Pendant que nous prenions nos ébats à la cour de Barthélémy I, le temps était devenu aussi maussade que la figure d’un ministre en train de remettre son portefeuille. Un rideau de brume courait sur la mer. Nous nous embarquâmes avant qu’il eût eu le temps de nous masquer le Napoléon III, et bientôt nous dormions tranquillement sur nos ancres, bercés au bruit des rafales qui s’engouffraient le long des îlots mornes et déserts qui bouchent l’entrée de la baie.

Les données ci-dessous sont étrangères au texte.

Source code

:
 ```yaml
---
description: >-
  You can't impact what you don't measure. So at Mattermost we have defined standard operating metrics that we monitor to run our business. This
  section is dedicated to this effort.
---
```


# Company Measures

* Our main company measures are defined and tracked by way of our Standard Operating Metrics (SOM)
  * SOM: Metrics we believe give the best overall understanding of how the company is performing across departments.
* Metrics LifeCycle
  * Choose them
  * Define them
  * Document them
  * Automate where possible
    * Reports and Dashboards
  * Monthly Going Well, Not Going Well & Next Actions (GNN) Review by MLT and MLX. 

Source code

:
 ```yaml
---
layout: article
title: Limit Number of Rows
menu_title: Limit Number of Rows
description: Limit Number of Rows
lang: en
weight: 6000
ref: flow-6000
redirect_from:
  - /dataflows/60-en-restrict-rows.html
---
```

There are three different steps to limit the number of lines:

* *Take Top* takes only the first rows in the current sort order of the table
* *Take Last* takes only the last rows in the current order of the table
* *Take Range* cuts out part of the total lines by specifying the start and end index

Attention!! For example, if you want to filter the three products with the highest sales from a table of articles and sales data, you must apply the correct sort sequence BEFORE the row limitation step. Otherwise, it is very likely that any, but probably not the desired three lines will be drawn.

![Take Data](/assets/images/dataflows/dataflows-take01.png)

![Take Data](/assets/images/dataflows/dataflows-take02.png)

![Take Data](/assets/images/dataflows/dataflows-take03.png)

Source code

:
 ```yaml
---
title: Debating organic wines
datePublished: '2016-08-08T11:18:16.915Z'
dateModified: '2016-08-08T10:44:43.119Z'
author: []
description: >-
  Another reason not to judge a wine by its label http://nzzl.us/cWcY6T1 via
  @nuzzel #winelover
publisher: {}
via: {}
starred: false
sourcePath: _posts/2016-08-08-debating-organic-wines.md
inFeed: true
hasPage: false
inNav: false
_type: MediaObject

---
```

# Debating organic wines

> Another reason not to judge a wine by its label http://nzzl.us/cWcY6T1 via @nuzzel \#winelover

À quelques encablures était mouillée une goëlette américaine, arrivée de la veille. La tempête l’avait forcée à venir chercher un refuge aux Sept-Îles, et dans le courant de l’après-midi, une embarcation se détacha de son arrière et se dirigea vers notre steamer. Elle était montée par le capitaine Johnson et cinq matelots américains, au nez en poinçon à la tête osseuse et énergique, aux épaules athlétiques et à la chique monstrueuse. Partis de Gloucester depuis deux mois, ils faisaient la pêche au flétan, et trente mille livres de cet excellent poisson étaient déjà entassées dans la cale de leur bâtiment. L’équipage de ces goëletons de pêche est payé à la part : en moyenne, chaque homme gagne ainsi de cinquante à soixante piastres par mois, et cela pendant toute l’année, car pour eux la morte-saison n’existe pas, puisque l’hiver ils s’en vont prendre la morue sur les bancs de Terreneuve. En quatre jours, l’année précédente, notre hôte avait eu la chance d’emmagasiner à son bord 32,000 livres de ce dernier poisson.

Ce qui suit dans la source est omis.